Die erste Generation verdient das Geld,
die zweite verwaltet das Vermögen,
die dritte studiert Kunstgeschichte,
und die vierte verkommt vollends.
— Otto Eduard Leopold von Bismarck-Schönhausen
Wenn man über die ganze Tragödie der aktuellen wirtschaftlichen Situation nachdenkt, ist es dabei interessant zu beobachten, wie schnell sich die Zeiten ändern. Wir schreiben gerade das Jahr 2005. Vor nicht allzulanger Zeit, um genau zu sein vor ca. fünf Jahren, da waren Dinge wie ALG 2, “Montagsdemonstrationen”, Hartz IV, Agenda 2005 und ähnliches noch Fremdwörter.
Es wurden rauschende Parties gefeiert, Champagner floß in Strömen – und
Jobprobleme gab es nicht. Und man behaupte jetzt bitte nicht, daß dies nur
einige wenige glückliche Informatiker betraf. Ich möchte nicht wissen, wieviele
ansonsten arbeitslose Kulturwissenschaftler plötzlich als Account Manager in
irgendwelchen Agenturen unterkamen und wieviele miese Germanisten zu
Wirtschaftsfachjournalisten bei Zeitungen wurden, die mit “E-” oder “Net-”
anfingen.
Vor Augen halten sollte man sich aber: All dies ist aber nur fünf Jahre her.
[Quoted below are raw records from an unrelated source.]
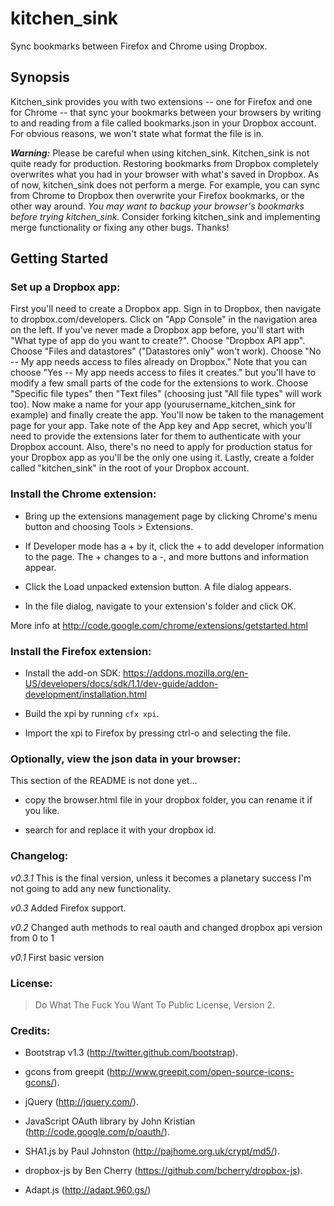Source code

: kitchen_sink
============

Sync bookmarks between Firefox and Chrome using Dropbox.

Synopsis
--------

Kitchen_sink provides you with two extensions -- one for Firefox and one for
Chrome -- that sync your bookmarks between your browsers by writing to and
reading from a file called bookmarks.json in your Dropbox account. For obvious
reasons, we won't state what format the file is in.

**_Warning:_** Please be careful when using kitchen_sink. Kitchen_sink is not
quite ready for production. Restoring bookmarks from Dropbox completely
overwrites what you had in your browser with what's saved in Dropbox. As of
now, kitchen_sink does not perform a merge. For example, you can sync from
Chrome to Dropbox then overwrite your Firefox bookmarks, or the other way
around. *You may want to backup your browser's bookmarks before trying
kitchen_sink.* Consider forking kitchen_sink and implementing merge
functionality or fixing any other bugs. Thanks!

Getting Started
---------------

### Set up a Dropbox app:

First you'll need to create a Dropbox app. Sign in to Dropbox, then navigate to
dropbox.com/developers. Click on "App Console" in the navigation area on the
left. If you've never made a Dropbox app before, you'll start with "What type
of app do you want to create?". Choose "Dropbox API app".  Choose "Files and
datastores" ("Datastores only" won't work).  Choose "No -- My app needs access
to files already on Dropbox." Note that you can choose "Yes -- My app needs
access to files it creates." but you'll have to modify a few small parts of the
code for the extensions to work. Choose "Specific file types" then "Text files"
(choosing just "All file types" will work too).  Now make a name for your app
(yourusername_kitchen_sink for example) and finally create the app. You'll now
be taken to the management page for your app. Take note of the App key and App
secret, which you'll need to provide the extensions later for them to
authenticate with your Dropbox account. Also, there's no need to apply for
production status for your Dropbox app as you'll be the only one using it.
Lastly, create a folder called "kitchen_sink" in the root of your Dropbox
account.

### Install the Chrome extension:

- Bring up the extensions management page by clicking Chrome's menu button
  and choosing Tools > Extensions.

- If Developer mode has a + by it, click the + to add developer
  information to the page. The + changes to a -, and more buttons and
  information appear.

- Click the Load unpacked extension button. A file dialog appears.

- In the file dialog, navigate to your extension's folder and click OK.

More info at http://code.google.com/chrome/extensions/getstarted.html

### Install the Firefox extension:

- Install the add-on SDK:
  https://addons.mozilla.org/en-US/developers/docs/sdk/1.1/dev-guide/addon-development/installation.html

- Build the xpi by running `cfx xpi`.

- Import the xpi to Firefox by pressing ctrl-o and selecting the file.

### Optionally, view the json data in your browser:
This section of the README is not done yet...

- copy the browser.html file in your dropbox folder, you can rename it if
  you like.

- search for <userid> and replace it with your dropbox id.

### Changelog:

*v0.3.1*
This is the final version, unless it becomes a planetary success I'm not going to add any new functionality.

*v0.3*
Added Firefox support.

*v0.2*
Changed auth methods to real oauth and changed dropbox api version from 0 to 1

*v0.1*
First basic version

### License:

> Do What The Fuck You Want To Public License, Version 2.

### Credits:

- Bootstrap v1.3 (http://twitter.github.com/bootstrap).

- gcons from greepit (http://www.greepit.com/open-source-icons-gcons/).

- jQuery (http://jquery.com/).

- JavaScript OAuth library by John Kristian (http://code.google.com/p/oauth/).

- SHA1.js by Paul Johnston (http://pajhome.org.uk/crypt/md5/).

- dropbox-js by Ben Cherry (https://github.com/bcherry/dropbox-js).

- Adapt.js (http://adapt.960.gs/)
Wenn man sich das “aktuelle Stimmungsbild der Bevölkerung” ansieht (wer auch immer das aufstellt), dann könnte man meinen, Deutschland befände sich bereits seit über 30 Jahren in einem tiefen Tal der Trauer.
Dies hängt aber nicht nur mit der wirtschaftlichen Situation zusammen, sondern auch damit, wie es dazu kam, daß momentan reihenweise Leute aus dem Studium in die Arbeitslosigkeit fallen.
Ich bin in Berlin-Zehlendorf aufgewachsen. Das ist ein netter, grüner Bezirk im Südwesten Berlins, der zu großen Teilen von Bewohnern bevölkert wird, die der “gehobenen Mittelschicht” zugehörig sind. Wohlgemerkt, Zehlendorf ist NICHT das Dahlemer Villenvirtel. Natürlich gibt es auch hier einige Villen mit tausenden Quadratmetern Grund – häufig schlau in Zeiten der Chrustschow-Krise für einen Apfel und ein Ei gekauft.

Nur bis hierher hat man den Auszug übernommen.